Human Elements: How a biologist uses data to help salmon and humans

Kwasi Addae wants to make sure everyone gets food on the dinner table — including southern resident killer whales.

There’s nothing Kwasi Addae loves more than Puget Sound. Born and raised in Seattle, he has never had a desire to leave, so he never has. He has worked on tugboats, ferries and whale-watching vessels. 

Today he is responsible for maintaining the delicate balance of local salmon fisheries. However, to Addaei it’s more than numbers and economics. He spends his days on the water with commercial and tribal fishermen, hearing their stories and trying to understand how he can leverage data to make sure everyone gets food on the dinner table — including southern resident killer whales.

Addae’s passion for the work has less to do with the fish species themselves, and more about the communities that rely on them.

“An animal is a wild animal until it's a resource,” Addaei said. “And it's a resource because humans utilize it, you know. We eat the fish we're in the business of people management…. Who am I to say that someone's cultural value is more than someone else's?”

Along with tracking catch data, Addae takes time to get to know the many of the fishermen on the waters.
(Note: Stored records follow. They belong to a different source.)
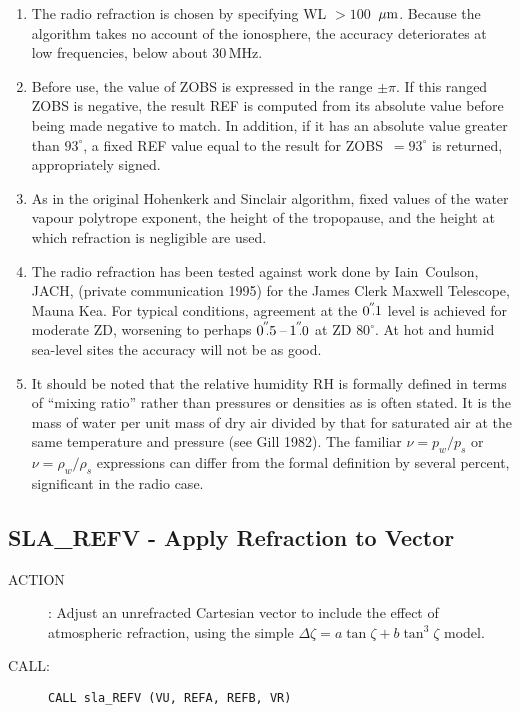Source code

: \documentclass[11pt,twoside]{article}
\newcommand{\xlabel}[1]{}
\newcommand{\arcsec}[2] {\arcseci{#1}$\hspace{-0.4em}.#2$}
\newcommand{\arcsec}[2] {
      {$#1\hspace{-0.05em}^{'\hspace{-0.1em}'}\hspace{-0.4em}.#2$}
   }
\newcommand{\arcseci}[1] {$#1\hspace{-0.05em}$\raisebox{-0.5ex}
                         {$^{'\hspace{-0.1em}'}$}}
\renewcommand{\arcseci}[1] {$#1\hspace{-0.05em}^{'\hspace{-0.1em}'}$}
\newcommand{\routine}[3]
{\hbadness=10000
  \vbox
  {
    \rule{\textwidth}{0.3mm}\\
    {\Large {\bf #1} \hfill #2 \hfill {\bf #1}}\\
    \setlength{\oldspacing}{\topsep}
    \setlength{\topsep}{0.3ex}
    \begin{description}
      #3
    \end{description}
    \setlength{\topsep}{\oldspacing}
  }
}
\renewcommand{\routine}[3]
   {
      \subsection{#1\xlabel{#1} - #2\label{#1}}
       \begin{description}
         #3
       \end{description}
   }
\newcommand{\action}[1]
{\item[ACTION]: #1}
\newcommand{\action}[1]
   {\item[ACTION:] #1}
\newcommand{\call}[1]
{\item[CALL]: \hspace{0.4em}{\tt #1}}
\newlength{\oldspacing}
\renewcommand{\call}[1]
   {
    \item[CALL:] {\tt #1}
   }
\begin{document}
{\begin{enumerate}
        for any reasonable combination of parameters.  However, the
        improved water-vapour expressions do make a significant difference
        in the radio band, at $70^\circ$ zenith distance reaching almost
        \arcseci{4} for a hot, humid, low-altitude site during a period of
        low pressure.
  \item The radio refraction is chosen by specifying WL $>100$~$\mu{\rm m}$.
        Because the algorithm takes no account of the ionosphere, the
        accuracy deteriorates at low frequencies, below about 30\,MHz.
  \item Before use, the value of ZOBS is expressed in the range $\pm\pi$.
        If this ranged ZOBS is negative, the result REF is computed from its
        absolute value before being made negative to match.  In addition, if
        it has an absolute value greater than $93^\circ$, a fixed REF value
        equal to the result for ZOBS~$=93^\circ$ is returned, appropriately
        signed.
  \item As in the original Hohenkerk and Sinclair algorithm, fixed values
        of the water vapour polytrope exponent, the height of the
        tropopause, and the height at which refraction is negligible are
        used.
  \item The radio refraction has been tested against work done by
        Iain~Coulson, JACH, (private communication 1995) for the
        James Clerk Maxwell Telescope, Mauna Kea.  For typical conditions,
        agreement at the \arcsec{0}{1} level is achieved for moderate ZD,
        worsening to perhaps \arcsec{0}{5}\,--\,\arcsec{1}{0} at ZD $80^\circ$.
        At hot and humid sea-level sites the accuracy will not be as good.
  \item It should be noted that the relative humidity RH is formally
        defined in terms of ``mixing ratio'' rather than pressures or
        densities as is often stated.  It is the mass of water per unit
        mass of dry air divided by that for saturated air at the same
        temperature and pressure (see Gill 1982).  The familiar
        $\nu=p_w/p_s$ or $\nu=\rho_w/\rho_s$ expressions can differ from
        the formal definition by several percent, significant in the
        radio case.
  \end{enumerate}
}
\routine{SLA\_REFV}{Apply Refraction to Vector}
{
 \action{Adjust an unrefracted Cartesian vector to include the effect of
         atmospheric refraction, using the simple
         $\Delta \zeta = a \tan \zeta + b \tan^{3} \zeta$ model.}
 \call{CALL sla\_REFV (VU, REFA, REFB, VR)}
}
\end{document}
Understanding the people’s cultures and stories is key to his job, he said.

“I can't do my job well if I don't have a good, healthy understanding and an honest respect of that,” Addae said. “The people side of it comes from knowing how much, even if the opinions are different, that person really, really is passionate about their reason to fish, or their reason to sell the fish are their reason to consume the fish.”